The 17-minute speech was peak oratorical Biden.

A presidential eulogy in Uvalde TX seemed obligatory, but Biden refrained. He travelled there last Sunday (May 29) with the First Lady and met with families of the victims without giving a speech as he had in Buffalo twelve days earlier. His one public comment in Uvalde replied to a chant of “Do something” that arose from a crowd outside the church where he attended a service. “We will,” he said.

In lieu of another eulogy the president chose to deliver a prime-time address. More multiple shootings, including a well-covered one in Tulsa OK, occurred in the four-day  interim.

This seventeen-minute speech was peak oratorical Biden. He started on time with a measured walk along a red carpet lined with memorial candles. In a greeting-less opening he compared the battlefields where soldiers buried in Arlington National Cemetery had fallen with the “killing fields” across America. This set up a stunning statistic delivered minutes later: that more American children have died by gunfire in the last twenty years than on-duty police officers and active-duty military combined.

Avoiding one of his speaking habits, the President made no references to his own family tragedies; he mentioned his late son Beau but in the context of a Delaware red-flag law enacted while he was the state’s Attorney General. Biden said “do something” eight times and “enough” eleven times. He did not shout, another habit shorn.

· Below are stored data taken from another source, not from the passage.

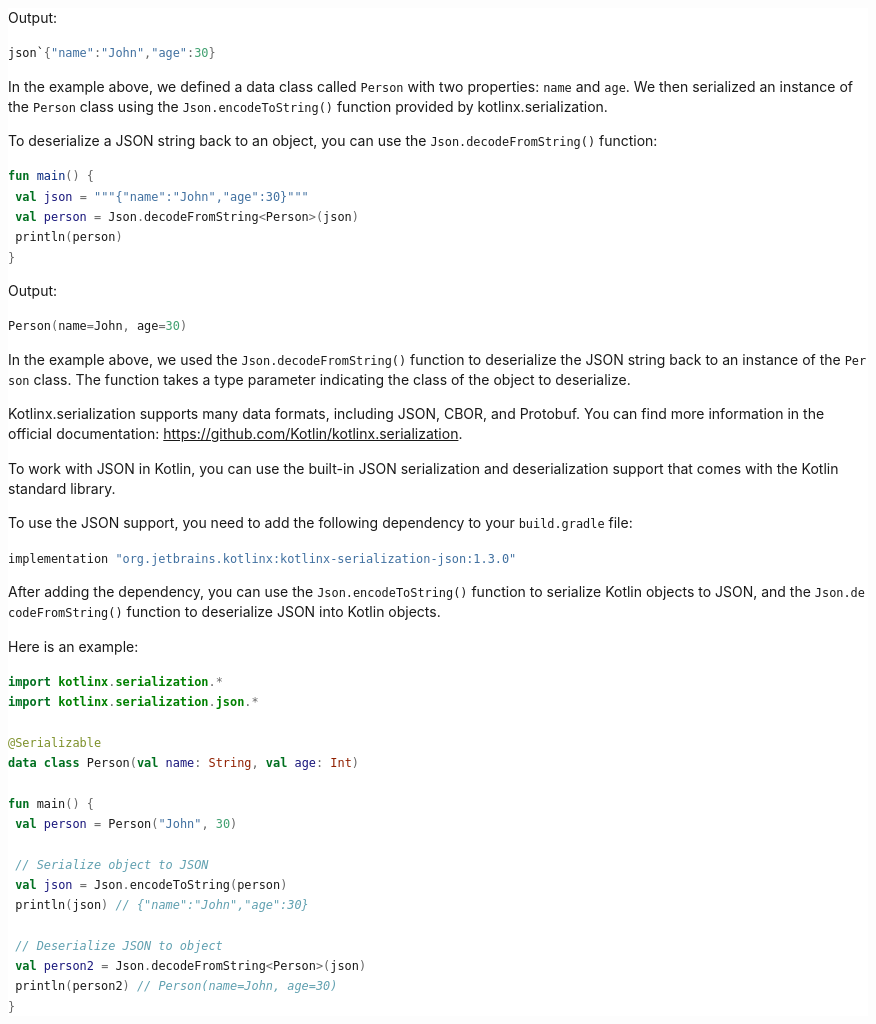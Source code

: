Output:

```kotlin
json`{"name":"John","age":30}
```

In the example above, we defined a data class called `Person` with two properties: `name` and `age`. We then serialized an instance of the `Person` class using the `Json.encodeToString()` function provided by kotlinx.serialization.

To deserialize a JSON string back to an object, you can use the `Json.decodeFromString()` function:

```kotlin
fun main() {
 val json = """{"name":"John","age":30}"""
 val person = Json.decodeFromString<Person>(json)
 println(person)
}
```

Output:

```kotlin
Person(name=John, age=30)
```

In the example above, we used the `Json.decodeFromString()` function to deserialize the JSON string back to an instance of the `Person` class. The function takes a type parameter indicating the class of the object to deserialize.

Kotlinx.serialization supports many data formats, including JSON, CBOR, and Protobuf. You can find more information in the official documentation: <https://github.com/Kotlin/kotlinx.serialization>.

To work with JSON in Kotlin, you can use the built-in JSON serialization and deserialization support that comes with the Kotlin standard library.

To use the JSON support, you need to add the following dependency to your `build.gradle` file:

```kotlin
implementation "org.jetbrains.kotlinx:kotlinx-serialization-json:1.3.0"
```

After adding the dependency, you can use the `Json.encodeToString()` function to serialize Kotlin objects to JSON, and the `Json.decodeFromString()` function to deserialize JSON into Kotlin objects.

Here is an example:

```kotlin
import kotlinx.serialization.*
import kotlinx.serialization.json.*

@Serializable
data class Person(val name: String, val age: Int)

fun main() {
 val person = Person("John", 30)
 
 // Serialize object to JSON
 val json = Json.encodeToString(person)
 println(json) // {"name":"John","age":30}
 
 // Deserialize JSON to object
 val person2 = Json.decodeFromString<Person>(json)
 println(person2) // Person(name=John, age=30)
}
```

He relayed a fresh anecdote from his visit to Uvalde: 

And as we left the church, a grandmother who had just lost her granddaughter passed me a handwritten letter. It read, quote: “Erase the invisible line that is dividing our nation. Come up with a solution and fix what’s broken and make the changes that are necessary to prevent this happening again.”

Biden was swift and contained batting down Republican/gun lobby talking points. His money graf:

There have always been limitations on what weapons you can own in America. For example, machine guns have been federally regulated for nearly 90 years, and this is still a free country. This isn’t about taking away anyone’s rights. It’s about protecting children. It’s about protecting families. It’s about protecting whole communities. It’s about protecting our freedoms to go to school, to a grocery store, to a church, without being shot and killed.

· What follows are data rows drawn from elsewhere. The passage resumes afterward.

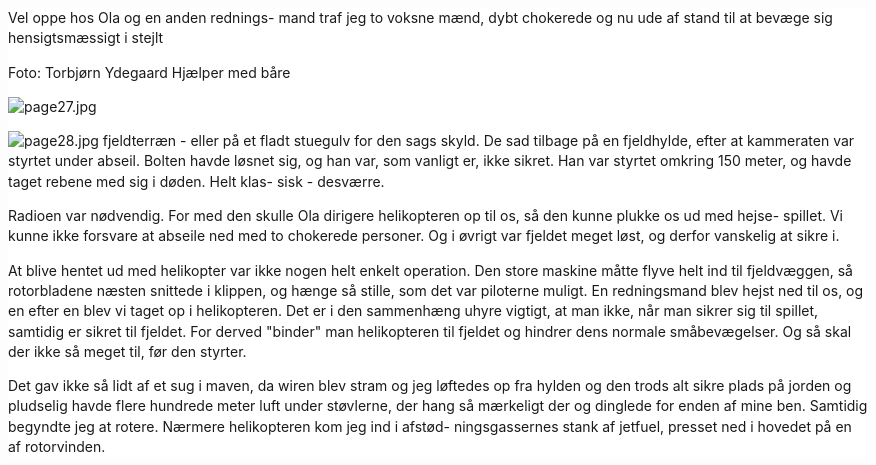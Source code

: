 Vel oppe hos Ola og en anden rednings-
mand traf jeg to voksne mænd, dybt
chokerede og nu ude af stand til at
bevæge sig hensigtsmæssigt i stejlt

Foto: Torbjørn Ydegaard
Hjælper med båre




![page27.jpg](/1989/DB-1989-5/page27.jpg)




![page28.jpg](/1989/DB-1989-5/page28.jpg)
fjeldterræn - eller på et fladt stuegulv for
den sags skyld. De sad tilbage på en
fjeldhylde, efter at kammeraten var styrtet
under abseil. Bolten havde løsnet sig, og
han var, som vanligt er, ikke sikret. Han
var styrtet omkring 150 meter, og havde
taget rebene med sig i døden. Helt klas-
sisk - desværre.

Radioen var nødvendig. For med den
skulle Ola dirigere helikopteren op til os,
så den kunne plukke os ud med hejse-
spillet. Vi kunne ikke forsvare at abseile
ned med to chokerede personer. Og i
øvrigt var fjeldet meget løst, og derfor
vanskelig at sikre i.

At blive hentet ud med helikopter var
ikke nogen helt enkelt operation. Den
store maskine måtte flyve helt ind til
fjeldvæggen, så rotorbladene næsten
snittede i klippen, og hænge så stille, som
det var piloterne muligt. En redningsmand
blev hejst ned til os, og en efter en blev vi
taget op i helikopteren. Det er i den
sammenhæng uhyre vigtigt, at man ikke,
når man sikrer sig til spillet, samtidig er
sikret til fjeldet. For derved "binder" man
helikopteren til fjeldet og hindrer dens
normale småbevægelser. Og så skal der
ikke så meget til, før den styrter.

Det gav ikke så lidt af et sug i maven,
da wiren blev stram og jeg løftedes op fra
hylden og den trods alt sikre plads på
jorden og pludselig havde flere hundrede
meter luft under støvlerne, der hang så
mærkeligt der og dinglede for enden af
mine ben. Samtidig begyndte jeg at rotere.
Nærmere helikopteren kom jeg ind i afstød-
ningsgassernes stank af jetfuel, presset
ned i hovedet på en af rotorvinden.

Biden also reminded the audience that mental health, another don’t-say-guns talking point of the opposition, had been a pillar of his “unity agenda” in his 2022 State of the Union Address.

Best of all, this speech battened on exquisite political timing. It was delivered the same night the House Judiciary Committee approved a gun reform bill, while talks among  Senators of both parties continued, and in advance of the full Senate returning next week. The present tense of the legislative process Biden sought to hasten was nestled in a smart narrative frame: it stretched back twenty-three years to the Columbine CO school massacre and forward in a tacitly projected deadline for the Senate to act: the 17 days of scheduled funerals remaining in Uvalde.

The president’s ask of Congress (of Republican Senators, really) was layered to foster negotiation. The main item was restoration of the ban on assault weapons, expanded to include ammunition magazines. But, said Biden, if that was not feasible then several other by now familiar but no less urgent measures were in order. And behind that agenda stands public opinion:

if Congress fails, I believe this time a majority of the American people won’t give up either. I believe the majority of you will act to turn your outrage into making this issue central to your vote.

That may not be a credible threat, as they say in the negotiations world. Biden acknowledged as much. But it is the proper threat for a president to make in a representative democracy.

Although this speech was not a eulogy, Biden did close with scripture. He quoted Psalm 91, noting it was regularly “sung in my church.” His religiosity has always been authentic.

Joe Biden is notoriously garrulous and prone to error and discombobulation. None of that was present on this night. His speech will become retrospectively historic should, in fact, the Congress pass gun safety legislation. That’s somewhat of a post hoc ergo propter hoc fallacy. But regardless of what follows the speech was a rhetorical success.